A highly entertaining and brilliantly insightful book, funny, candid, and quite original in form, a freewheeling mix of memoir, criticism, cultural history, and reporting. Harris is obsessed with teasing out the complexities of race and class in America, whether writing about his privileged upbringing in Cincinnati and his bohemian days as a black face among mostly white gentrifiers in Brooklyn, or riffing on the life and work of Spike Lee and Jay-Z, and his observations are unfailingly interesting. Cop it!
My copy arrived yesterday and I have been devouring pages. Harris peers around many corners of the human experience and while he doesn't always seem to like what he finds, his appreciation of its existence and respective analysis provide contemplation, often humor, always new thoughts, and certainly enjoyment for the reader.
Great insights into Brooklyn history, modern living in the borough, and tensions existing therein for an eloquent Brandon Harris. MRiBS is honest, informative, and endlessly entertaining. Highly recommended.
The author seems to have a very big chip on his shoulder which strongly taints his writing. Hard to take someone who is so racist and hypocritical seriously. Besides that, boring and self-indulgent. Do not recommend.

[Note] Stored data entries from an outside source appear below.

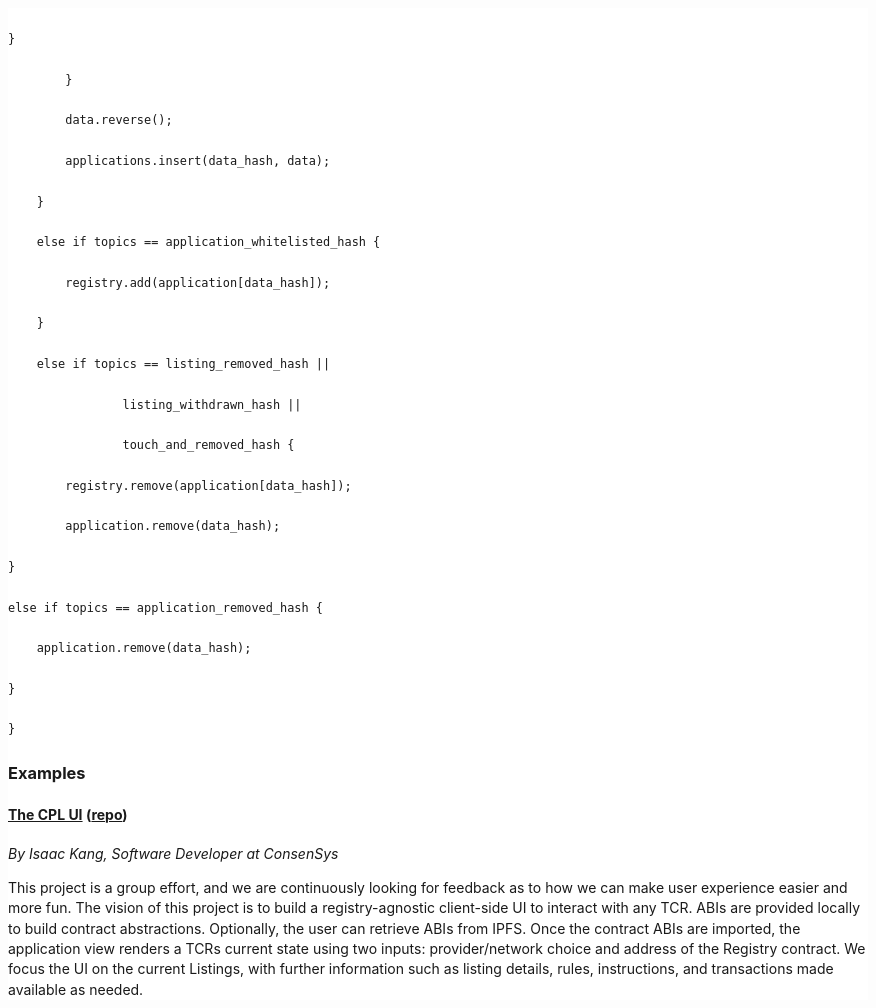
 ```

}

		}

		data.reverse();

		applications.insert(data_hash, data);

	}

	else if topics == application_whitelisted_hash {

		registry.add(application[data_hash]);

	}

	else if topics == listing_removed_hash ||

				listing_withdrawn_hash ||

				touch_and_removed_hash {

		registry.remove(application[data_hash]);

		application.remove(data_hash);

}

else if topics == application_removed_hash {

	application.remove(data_hash);

}

}
```
### Examples

#### [The CPL UI](members.consensysadtech.net) ([repo](https://github.com/kangarang/tcr-ui))

*By Isaac Kang, Software Developer at ConsenSys*

This project is a group effort, and we are continuously looking for feedback as to how we can make user experience easier and more fun. The vision of this project is to build a registry-agnostic client-side UI to interact with any TCR. ABIs are provided locally to build contract abstractions. Optionally, the user can retrieve ABIs from IPFS. Once the contract ABIs are imported, the application view renders a TCRs current state using two inputs: provider/network choice and address of the Registry contract. We focus the UI on the current Listings, with further information such as listing details, rules, instructions, and transactions made available as needed.
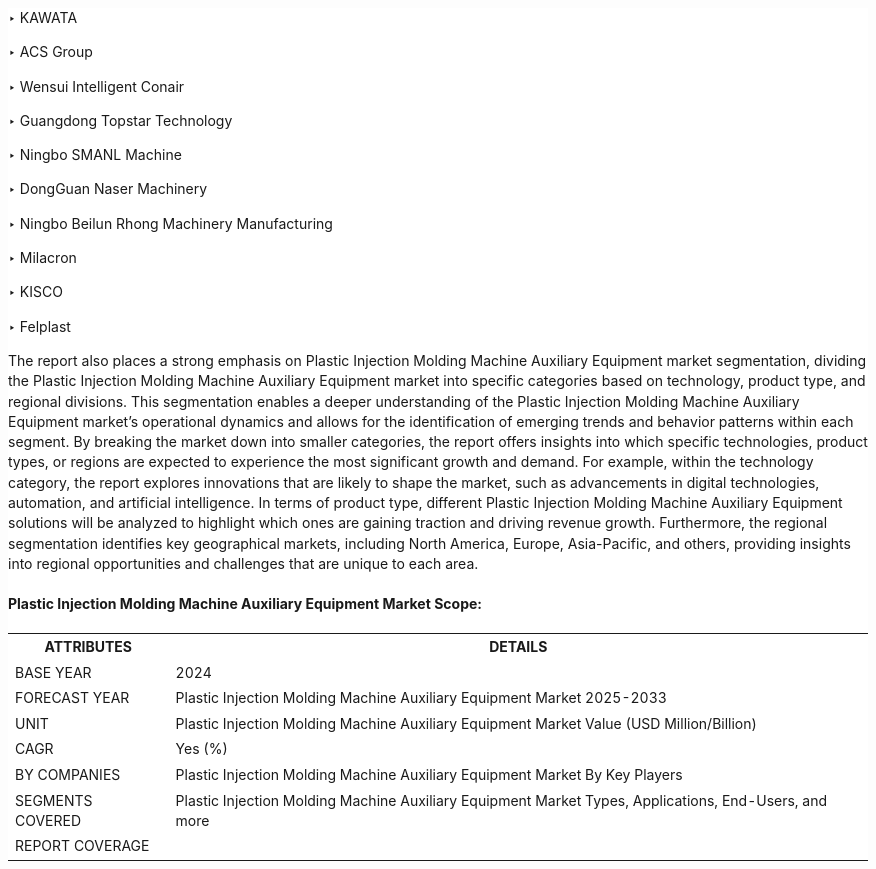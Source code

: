 ‣ KAWATA

‣ ACS Group

‣ Wensui Intelligent Conair

‣ Guangdong Topstar Technology

‣ Ningbo SMANL Machine

‣ DongGuan Naser Machinery

‣ Ningbo Beilun Rhong Machinery Manufacturing

‣ Milacron

‣ KISCO

‣ Felplast

The report also places a strong emphasis on Plastic Injection Molding Machine Auxiliary Equipment market segmentation, dividing the Plastic Injection Molding Machine Auxiliary Equipment market into specific categories based on technology, product type, and regional divisions. This segmentation enables a deeper understanding of the Plastic Injection Molding Machine Auxiliary Equipment market’s operational dynamics and allows for the identification of emerging trends and behavior patterns within each segment. By breaking the market down into smaller categories, the report offers insights into which specific technologies, product types, or regions are expected to experience the most significant growth and demand. For example, within the technology category, the report explores innovations that are likely to shape the market, such as advancements in digital technologies, automation, and artificial intelligence. In terms of product type, different Plastic Injection Molding Machine Auxiliary Equipment solutions will be analyzed to highlight which ones are gaining traction and driving revenue growth. Furthermore, the regional segmentation identifies key geographical markets, including North America, Europe, Asia-Pacific, and others, providing insights into regional opportunities and challenges that are unique to each area.

<h4>Plastic Injection Molding Machine Auxiliary Equipment Market Scope:</h4>
<table>
<tr>
<th>ATTRIBUTES</th>
<th>DETAILS</th>
</tr>
<tr>
<td>BASE YEAR</td>
<td>2024</td>
</tr>
<tr>
<td>FORECAST YEAR</td>
<td>Plastic Injection Molding Machine Auxiliary Equipment Market 2025-2033</td>
</tr>
<tr>
<td>UNIT</td>
<td>Plastic Injection Molding Machine Auxiliary Equipment Market Value (USD Million/Billion)</td>
<tr>
<td>CAGR</td>
<td>Yes (%)</td>
</tr>
</tr>
<tr>
<td>BY COMPANIES</td>
<td>Plastic Injection Molding Machine Auxiliary Equipment Market By Key Players</td>
</tr>
<tr>
<td>SEGMENTS COVERED</td>
<td>Plastic Injection Molding Machine Auxiliary Equipment Market Types, Applications, End-Users, and more</td>
</tr>
<tr>
<td>REPORT COVERAGE</td>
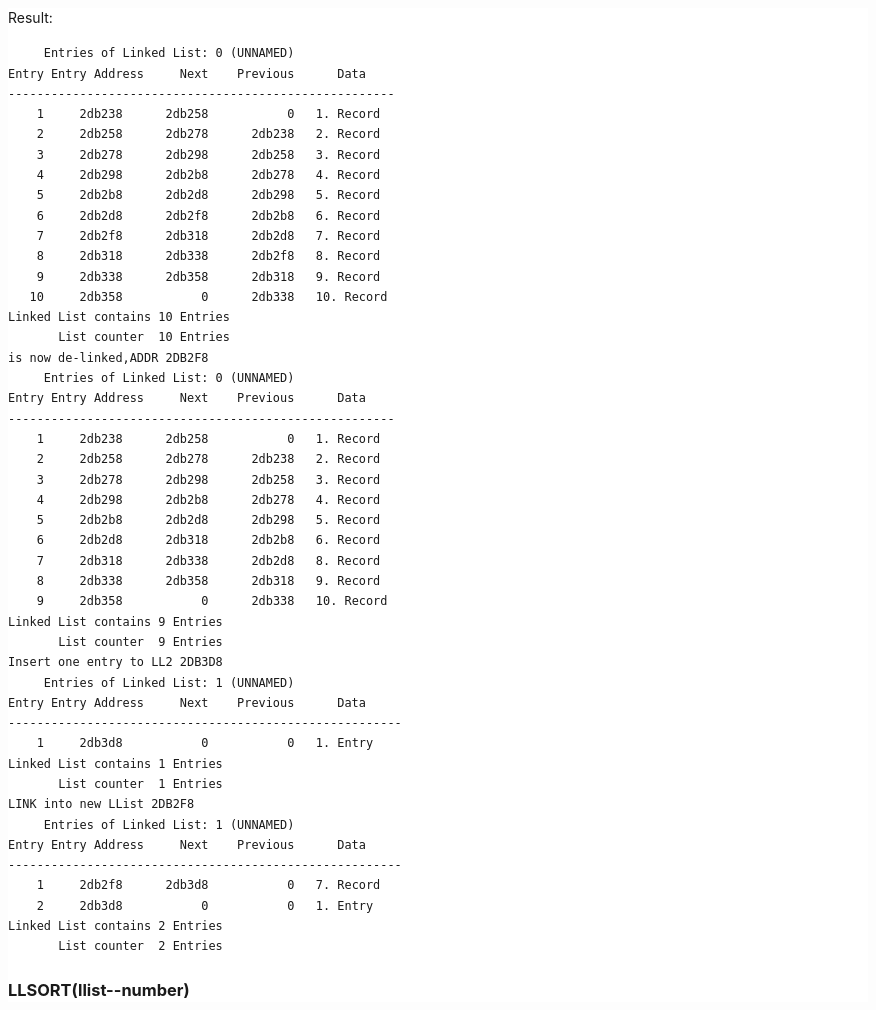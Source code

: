 Result:

```default
     Entries of Linked List: 0 (UNNAMED)
Entry Entry Address     Next    Previous      Data
------------------------------------------------------
    1     2db238      2db258           0   1. Record
    2     2db258      2db278      2db238   2. Record
    3     2db278      2db298      2db258   3. Record
    4     2db298      2db2b8      2db278   4. Record
    5     2db2b8      2db2d8      2db298   5. Record
    6     2db2d8      2db2f8      2db2b8   6. Record
    7     2db2f8      2db318      2db2d8   7. Record
    8     2db318      2db338      2db2f8   8. Record
    9     2db338      2db358      2db318   9. Record
   10     2db358           0      2db338   10. Record
Linked List contains 10 Entries
       List counter  10 Entries
is now de-linked,ADDR 2DB2F8
     Entries of Linked List: 0 (UNNAMED)
Entry Entry Address     Next    Previous      Data
------------------------------------------------------
    1     2db238      2db258           0   1. Record
    2     2db258      2db278      2db238   2. Record
    3     2db278      2db298      2db258   3. Record
    4     2db298      2db2b8      2db278   4. Record
    5     2db2b8      2db2d8      2db298   5. Record
    6     2db2d8      2db318      2db2b8   6. Record
    7     2db318      2db338      2db2d8   8. Record
    8     2db338      2db358      2db318   9. Record
    9     2db358           0      2db338   10. Record
Linked List contains 9 Entries
       List counter  9 Entries
Insert one entry to LL2 2DB3D8
     Entries of Linked List: 1 (UNNAMED)
Entry Entry Address     Next    Previous      Data
-------------------------------------------------------
    1     2db3d8           0           0   1. Entry
Linked List contains 1 Entries
       List counter  1 Entries
LINK into new LList 2DB2F8
     Entries of Linked List: 1 (UNNAMED)
Entry Entry Address     Next    Previous      Data
-------------------------------------------------------
    1     2db2f8      2db3d8           0   7. Record
    2     2db3d8           0           0   1. Entry
Linked List contains 2 Entries
       List counter  2 Entries
```

### LLSORT(llist--number)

I expected this would be the recounting of a young, on-the-move man's life as he passed through different addresses in New York and worked his way into the New York scene. That would have been interesting. This book, however, and I gave several chapters a serious try, is ruined by the author's racism toward white people. Such racist crap seems to be the new "edgy" in some groups, and reading it is a bore.